Bishop Silva’s great-grandparents came to Hawaii as children from the island of Sao Miguel in the Portuguese Azores, part of a wave of immigrants who settled in the kingdom of Hawaii in the 1870s to work in the islands’ sugar plantations.
Bishop Silva’s father traces his island roots to Kauai where his grandfather,
born in Koloa, married a woman from Kekaha.
His maternal grandfather, Antonio Alves, was born in Haiku, Maui. His grandmother, Gussie Santos Alves, was born in Honolulu.
The bishop’s father was baptized at the Cathedral of Our Lady of Peace, his mother at St. Agnes Church in Kakaako.
When he was born, his parents lived at 845 Kawainui St. in Kailua. When he was a year old his family moved to the Bay Area in northern California.
His father was an electrician and later a refrigeration and air conditioning mechanic. His mother was a housewife.
Young Clarence attended Catholic grade school and would have entered the seminary after eighth grade, but his father thought it better if he finished high school first.
After Larry graduated from Bishop O’Dowd High School in Oakland, he entered the college seminary and proceeded through to post-graduate theology studies at St. Patrick’s Seminary in Menlo Park, California.
He was ordained by Bishop Floyd L. Begin on May 2, 1975, in the St. Francis de Sales Cathedral in Oakland.
As a parish priest, he served as an associate pastor or pastor in 10 churches over 28 years. Many of the parishes were in low-income areas with high crime rates.

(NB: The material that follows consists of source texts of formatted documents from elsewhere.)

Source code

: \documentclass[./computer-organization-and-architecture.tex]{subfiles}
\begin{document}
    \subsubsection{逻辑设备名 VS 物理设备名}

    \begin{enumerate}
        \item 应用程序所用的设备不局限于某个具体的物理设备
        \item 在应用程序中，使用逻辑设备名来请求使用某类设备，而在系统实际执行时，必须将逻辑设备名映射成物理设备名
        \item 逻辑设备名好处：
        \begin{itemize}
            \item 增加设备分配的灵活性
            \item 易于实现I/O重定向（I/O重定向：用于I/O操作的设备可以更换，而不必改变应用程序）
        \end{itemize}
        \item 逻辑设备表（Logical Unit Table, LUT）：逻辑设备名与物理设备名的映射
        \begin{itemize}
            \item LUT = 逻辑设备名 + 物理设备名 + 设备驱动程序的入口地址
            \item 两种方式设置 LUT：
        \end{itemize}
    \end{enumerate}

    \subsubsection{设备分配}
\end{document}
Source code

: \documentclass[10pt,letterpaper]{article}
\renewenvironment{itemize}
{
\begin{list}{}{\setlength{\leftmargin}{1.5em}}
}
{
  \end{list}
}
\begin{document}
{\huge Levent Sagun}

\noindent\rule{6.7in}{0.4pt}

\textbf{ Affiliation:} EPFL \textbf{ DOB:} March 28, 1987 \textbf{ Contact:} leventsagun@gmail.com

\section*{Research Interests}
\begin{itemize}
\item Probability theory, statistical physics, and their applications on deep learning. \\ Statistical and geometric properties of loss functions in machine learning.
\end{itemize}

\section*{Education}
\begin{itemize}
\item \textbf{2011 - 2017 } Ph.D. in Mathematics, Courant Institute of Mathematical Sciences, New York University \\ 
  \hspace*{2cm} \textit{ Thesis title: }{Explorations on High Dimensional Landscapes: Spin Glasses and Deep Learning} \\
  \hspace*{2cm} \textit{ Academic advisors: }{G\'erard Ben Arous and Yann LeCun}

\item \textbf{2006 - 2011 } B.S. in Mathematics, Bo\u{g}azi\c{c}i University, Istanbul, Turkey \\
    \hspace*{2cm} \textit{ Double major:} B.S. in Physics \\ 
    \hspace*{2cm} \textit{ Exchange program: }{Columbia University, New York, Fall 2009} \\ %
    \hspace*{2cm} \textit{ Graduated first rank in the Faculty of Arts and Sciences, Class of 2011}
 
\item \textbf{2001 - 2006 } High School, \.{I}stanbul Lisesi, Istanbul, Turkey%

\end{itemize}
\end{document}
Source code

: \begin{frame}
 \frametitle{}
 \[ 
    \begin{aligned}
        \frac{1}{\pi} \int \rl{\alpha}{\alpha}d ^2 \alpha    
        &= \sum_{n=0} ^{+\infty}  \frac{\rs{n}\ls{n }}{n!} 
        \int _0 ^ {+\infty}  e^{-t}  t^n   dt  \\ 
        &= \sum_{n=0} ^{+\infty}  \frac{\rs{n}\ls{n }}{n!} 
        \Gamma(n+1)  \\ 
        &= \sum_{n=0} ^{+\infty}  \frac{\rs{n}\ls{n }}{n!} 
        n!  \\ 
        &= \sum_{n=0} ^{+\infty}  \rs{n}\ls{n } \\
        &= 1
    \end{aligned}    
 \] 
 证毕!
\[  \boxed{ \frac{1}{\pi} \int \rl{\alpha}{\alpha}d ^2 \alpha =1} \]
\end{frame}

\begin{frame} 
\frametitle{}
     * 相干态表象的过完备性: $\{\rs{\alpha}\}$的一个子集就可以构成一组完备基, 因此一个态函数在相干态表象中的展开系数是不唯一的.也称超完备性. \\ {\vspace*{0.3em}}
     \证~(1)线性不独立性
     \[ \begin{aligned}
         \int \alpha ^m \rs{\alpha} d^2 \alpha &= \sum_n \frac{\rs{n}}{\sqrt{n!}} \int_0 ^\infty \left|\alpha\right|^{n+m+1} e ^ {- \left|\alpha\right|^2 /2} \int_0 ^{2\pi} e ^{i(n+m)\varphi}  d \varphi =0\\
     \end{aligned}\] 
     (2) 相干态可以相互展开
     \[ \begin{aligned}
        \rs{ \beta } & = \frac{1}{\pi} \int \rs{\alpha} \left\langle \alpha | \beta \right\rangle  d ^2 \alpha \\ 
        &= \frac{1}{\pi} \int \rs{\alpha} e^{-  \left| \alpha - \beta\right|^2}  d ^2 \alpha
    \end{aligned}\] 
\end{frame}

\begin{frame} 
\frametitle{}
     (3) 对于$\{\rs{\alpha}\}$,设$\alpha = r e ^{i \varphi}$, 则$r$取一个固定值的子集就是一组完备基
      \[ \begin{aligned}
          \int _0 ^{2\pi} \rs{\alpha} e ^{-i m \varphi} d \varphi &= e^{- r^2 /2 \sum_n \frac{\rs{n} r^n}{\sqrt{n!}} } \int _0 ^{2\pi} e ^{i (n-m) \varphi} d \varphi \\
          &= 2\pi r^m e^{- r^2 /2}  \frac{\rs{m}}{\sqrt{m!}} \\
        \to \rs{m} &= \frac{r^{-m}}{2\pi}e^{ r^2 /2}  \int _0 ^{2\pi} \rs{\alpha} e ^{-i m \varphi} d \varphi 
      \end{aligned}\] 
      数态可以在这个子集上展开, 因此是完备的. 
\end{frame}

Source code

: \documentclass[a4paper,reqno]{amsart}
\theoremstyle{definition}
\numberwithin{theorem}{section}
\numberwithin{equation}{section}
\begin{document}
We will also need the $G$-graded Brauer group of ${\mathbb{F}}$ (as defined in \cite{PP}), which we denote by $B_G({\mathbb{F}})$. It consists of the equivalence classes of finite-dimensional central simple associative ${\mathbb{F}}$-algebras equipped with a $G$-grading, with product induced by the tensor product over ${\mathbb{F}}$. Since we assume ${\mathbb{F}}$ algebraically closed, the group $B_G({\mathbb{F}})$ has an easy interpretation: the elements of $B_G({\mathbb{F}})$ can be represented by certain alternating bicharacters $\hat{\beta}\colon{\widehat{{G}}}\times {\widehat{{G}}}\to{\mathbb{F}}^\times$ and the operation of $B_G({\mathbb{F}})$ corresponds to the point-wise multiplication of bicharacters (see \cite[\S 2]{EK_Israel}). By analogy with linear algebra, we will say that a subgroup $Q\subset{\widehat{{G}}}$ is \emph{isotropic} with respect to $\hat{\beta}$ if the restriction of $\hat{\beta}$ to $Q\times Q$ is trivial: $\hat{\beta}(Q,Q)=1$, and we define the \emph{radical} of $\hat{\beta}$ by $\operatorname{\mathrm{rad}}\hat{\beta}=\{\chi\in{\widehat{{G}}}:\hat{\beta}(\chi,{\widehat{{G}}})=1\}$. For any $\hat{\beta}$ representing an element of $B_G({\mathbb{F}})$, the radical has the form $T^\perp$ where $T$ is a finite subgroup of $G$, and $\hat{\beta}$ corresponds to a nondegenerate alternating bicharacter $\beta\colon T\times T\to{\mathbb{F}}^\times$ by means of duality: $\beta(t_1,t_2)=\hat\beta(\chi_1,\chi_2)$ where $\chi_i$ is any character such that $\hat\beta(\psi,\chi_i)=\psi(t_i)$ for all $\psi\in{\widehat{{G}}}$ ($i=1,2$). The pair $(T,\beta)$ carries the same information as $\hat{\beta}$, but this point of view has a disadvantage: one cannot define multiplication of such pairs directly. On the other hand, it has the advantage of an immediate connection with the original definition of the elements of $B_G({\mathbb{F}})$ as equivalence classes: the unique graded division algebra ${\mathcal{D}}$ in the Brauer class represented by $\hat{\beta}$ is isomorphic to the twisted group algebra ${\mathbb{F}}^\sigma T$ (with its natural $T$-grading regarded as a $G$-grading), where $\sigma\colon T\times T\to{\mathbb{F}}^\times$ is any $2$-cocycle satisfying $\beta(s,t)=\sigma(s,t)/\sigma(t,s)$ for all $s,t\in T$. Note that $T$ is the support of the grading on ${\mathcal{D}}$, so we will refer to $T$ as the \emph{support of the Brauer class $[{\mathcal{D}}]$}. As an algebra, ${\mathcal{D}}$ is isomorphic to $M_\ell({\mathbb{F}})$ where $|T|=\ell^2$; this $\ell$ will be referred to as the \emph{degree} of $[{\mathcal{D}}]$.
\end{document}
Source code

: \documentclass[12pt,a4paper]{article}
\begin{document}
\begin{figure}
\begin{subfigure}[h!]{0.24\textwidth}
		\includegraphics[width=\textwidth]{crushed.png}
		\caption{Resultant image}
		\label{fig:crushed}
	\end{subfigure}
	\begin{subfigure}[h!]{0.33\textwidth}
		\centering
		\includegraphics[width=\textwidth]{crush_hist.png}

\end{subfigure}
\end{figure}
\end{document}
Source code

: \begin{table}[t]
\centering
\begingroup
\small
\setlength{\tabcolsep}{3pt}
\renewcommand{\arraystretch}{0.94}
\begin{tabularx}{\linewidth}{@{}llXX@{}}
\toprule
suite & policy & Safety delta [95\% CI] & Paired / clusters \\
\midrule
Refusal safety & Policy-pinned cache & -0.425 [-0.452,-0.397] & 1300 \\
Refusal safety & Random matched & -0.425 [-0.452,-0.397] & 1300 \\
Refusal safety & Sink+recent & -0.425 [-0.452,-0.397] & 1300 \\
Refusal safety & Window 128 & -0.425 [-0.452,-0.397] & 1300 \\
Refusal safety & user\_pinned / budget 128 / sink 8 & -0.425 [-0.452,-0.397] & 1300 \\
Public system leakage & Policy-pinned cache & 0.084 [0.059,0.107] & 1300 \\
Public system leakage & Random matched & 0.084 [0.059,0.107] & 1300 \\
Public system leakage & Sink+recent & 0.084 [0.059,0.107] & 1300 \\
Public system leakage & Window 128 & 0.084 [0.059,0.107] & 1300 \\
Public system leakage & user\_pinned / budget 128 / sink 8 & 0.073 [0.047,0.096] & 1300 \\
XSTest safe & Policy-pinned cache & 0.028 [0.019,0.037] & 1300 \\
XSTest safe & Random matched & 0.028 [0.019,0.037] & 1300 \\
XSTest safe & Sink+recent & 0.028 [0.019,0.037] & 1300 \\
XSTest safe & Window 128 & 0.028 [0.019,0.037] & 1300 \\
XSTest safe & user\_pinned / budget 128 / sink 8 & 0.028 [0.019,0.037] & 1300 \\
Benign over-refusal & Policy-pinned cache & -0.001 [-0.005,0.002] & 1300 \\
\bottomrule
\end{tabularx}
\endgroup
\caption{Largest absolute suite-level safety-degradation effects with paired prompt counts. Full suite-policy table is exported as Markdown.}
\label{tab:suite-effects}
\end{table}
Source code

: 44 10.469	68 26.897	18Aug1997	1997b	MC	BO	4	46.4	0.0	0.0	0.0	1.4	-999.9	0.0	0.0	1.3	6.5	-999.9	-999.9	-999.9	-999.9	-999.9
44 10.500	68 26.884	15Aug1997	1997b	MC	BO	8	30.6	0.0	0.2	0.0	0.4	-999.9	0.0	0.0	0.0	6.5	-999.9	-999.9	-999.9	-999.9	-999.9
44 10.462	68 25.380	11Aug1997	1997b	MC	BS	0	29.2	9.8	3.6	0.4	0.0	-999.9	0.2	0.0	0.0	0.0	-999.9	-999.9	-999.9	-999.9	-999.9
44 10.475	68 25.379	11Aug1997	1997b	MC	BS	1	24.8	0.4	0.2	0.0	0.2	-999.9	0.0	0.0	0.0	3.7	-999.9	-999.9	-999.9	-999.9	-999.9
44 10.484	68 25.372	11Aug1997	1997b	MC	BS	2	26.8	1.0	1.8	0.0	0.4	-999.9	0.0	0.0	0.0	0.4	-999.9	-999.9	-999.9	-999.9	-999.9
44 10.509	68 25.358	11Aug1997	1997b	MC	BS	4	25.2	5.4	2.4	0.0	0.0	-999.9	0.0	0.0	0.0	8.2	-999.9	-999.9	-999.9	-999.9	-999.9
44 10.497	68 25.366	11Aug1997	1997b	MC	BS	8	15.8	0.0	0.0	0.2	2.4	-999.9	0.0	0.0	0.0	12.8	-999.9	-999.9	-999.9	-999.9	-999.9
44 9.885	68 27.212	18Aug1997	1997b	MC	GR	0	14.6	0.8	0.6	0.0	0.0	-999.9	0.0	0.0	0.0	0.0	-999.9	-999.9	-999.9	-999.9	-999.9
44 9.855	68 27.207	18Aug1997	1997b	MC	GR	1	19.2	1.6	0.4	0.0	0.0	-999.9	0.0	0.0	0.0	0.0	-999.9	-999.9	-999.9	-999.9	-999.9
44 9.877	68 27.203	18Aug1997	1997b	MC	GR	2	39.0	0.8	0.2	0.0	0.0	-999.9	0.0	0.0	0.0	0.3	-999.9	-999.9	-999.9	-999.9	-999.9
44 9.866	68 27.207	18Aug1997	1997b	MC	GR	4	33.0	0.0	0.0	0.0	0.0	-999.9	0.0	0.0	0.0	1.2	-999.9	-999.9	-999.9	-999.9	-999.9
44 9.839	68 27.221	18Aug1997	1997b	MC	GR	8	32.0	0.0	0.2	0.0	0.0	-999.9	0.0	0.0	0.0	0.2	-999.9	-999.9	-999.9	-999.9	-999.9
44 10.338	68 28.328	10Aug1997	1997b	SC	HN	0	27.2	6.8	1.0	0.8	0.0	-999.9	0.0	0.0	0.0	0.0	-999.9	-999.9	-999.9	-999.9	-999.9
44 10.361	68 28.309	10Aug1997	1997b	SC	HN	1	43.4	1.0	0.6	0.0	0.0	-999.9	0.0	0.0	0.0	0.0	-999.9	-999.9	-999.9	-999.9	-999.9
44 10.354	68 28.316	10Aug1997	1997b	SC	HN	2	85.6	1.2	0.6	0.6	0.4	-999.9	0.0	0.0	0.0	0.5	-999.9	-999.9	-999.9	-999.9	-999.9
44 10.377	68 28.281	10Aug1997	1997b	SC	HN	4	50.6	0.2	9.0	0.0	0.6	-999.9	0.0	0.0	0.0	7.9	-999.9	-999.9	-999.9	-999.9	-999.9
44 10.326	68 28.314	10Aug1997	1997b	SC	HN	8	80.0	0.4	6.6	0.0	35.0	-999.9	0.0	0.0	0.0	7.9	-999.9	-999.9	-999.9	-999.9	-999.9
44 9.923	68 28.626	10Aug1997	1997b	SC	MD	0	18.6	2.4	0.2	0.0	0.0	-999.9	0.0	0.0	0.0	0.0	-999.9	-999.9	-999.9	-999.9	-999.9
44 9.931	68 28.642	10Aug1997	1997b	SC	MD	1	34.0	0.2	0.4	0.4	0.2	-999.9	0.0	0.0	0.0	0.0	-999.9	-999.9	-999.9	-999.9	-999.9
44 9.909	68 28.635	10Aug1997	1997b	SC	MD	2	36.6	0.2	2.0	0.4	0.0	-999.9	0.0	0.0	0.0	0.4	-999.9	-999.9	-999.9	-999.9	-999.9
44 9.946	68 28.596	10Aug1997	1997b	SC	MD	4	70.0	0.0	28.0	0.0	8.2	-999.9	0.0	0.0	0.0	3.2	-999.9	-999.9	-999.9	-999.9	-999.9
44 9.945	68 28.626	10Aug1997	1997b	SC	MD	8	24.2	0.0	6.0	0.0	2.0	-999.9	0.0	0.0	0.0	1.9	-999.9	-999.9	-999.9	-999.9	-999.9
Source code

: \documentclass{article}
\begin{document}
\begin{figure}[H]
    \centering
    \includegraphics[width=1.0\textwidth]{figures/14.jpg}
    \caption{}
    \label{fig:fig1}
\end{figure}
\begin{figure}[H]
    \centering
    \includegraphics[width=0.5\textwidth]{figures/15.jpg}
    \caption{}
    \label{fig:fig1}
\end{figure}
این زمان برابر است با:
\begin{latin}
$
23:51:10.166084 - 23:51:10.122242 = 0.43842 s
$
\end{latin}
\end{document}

In 2003, Oakland Bishop Allen Vigneron appointed Father Silva as his vicar general, second in charge of the diocese after the bishop.
From early on, Bishop Silva had a strong interest in his island heritage, as an adult visiting the islands nearly every year.
In his research, he discovered that two of his relatives had been banished to Kalaupapa after having contracted Hansen’s disease — leprosy. Their fate was not discussed openly in the family. Bishop Silva’s great-grandfather, John Santos, was confined to the leprosy settlement in 1918.
Later Santos’ daughter, the bishop’s grand-aunt Millie Aruda (her married name), was also sent there. Both father and daughter are buried in Kalaupapa.
As providence would have it, Bishop Silva was the Hawaii bishop in place to witness the long-awaited canonizations of the islands’ two saintly heroes, Damien and Marianne of Molokai.
The bishop led groups of Hawaii pilgrims to Rome for the elevation to sainthood of Father Damien in 2009 and Mother Marianne in 2012.
Bishop Silva is an eager traveler, an attitude that befits the shepherd of a diocese of 65 parishes distributed over six islands. Hardly a week goes by when he is not visiting a neighbor island parish.
Being bishop also requires frequent visits to the mainland on episcopal business. He has also attended two “ad limina” visits to Rome for audiences with the pope and has taken part in papal visits to the United States.
The two canonizations prompted trips to the Vatican, Belgium and New York. Guadalupe and Lourdes were also destinations of Bishop Silva’s Marian devotional trips.
One of his favorite voluntary duties is leading pilgrimages to Kalaupapa, where Sts. Damien and Marianne served.
The globe-trotting bishop has also been to Vatican-sponsored World Youth Days in Brazil, Spain, Poland, Australia and Portugal.
Bishop Silva led the diocese through the trauma of COVID-19, the isolating pandemic that began in 2020 and severely challenged a faith whose very basis is encounter and community.
He was required to temporarily close churches, mandate social distancing, limit Mass attendance and revert to digital streaming of solemn liturgies.
One project he hopes to see finished over the next few years is the renovation and restoration of the Cathedral Basilica of Our Lady of Peace, Hawaii’s 180-year-old mother church. It was Bishop Silva’s advocacy that persuaded the Vatican to raise the cathedral to the status of a minor basilica.
The multi-million-dollar restoration work is about a third done.
Bishop Silva ordained 20 men to the priesthood, some of them for religious orders, and incardinated nearly 30 priests from other dioceses and religious orders into the diocese. He also ordained 30 permanent deacons.
Next year marks Bishop Silva’s 50th anniversary of priestly ordination and his 20th as a bishop.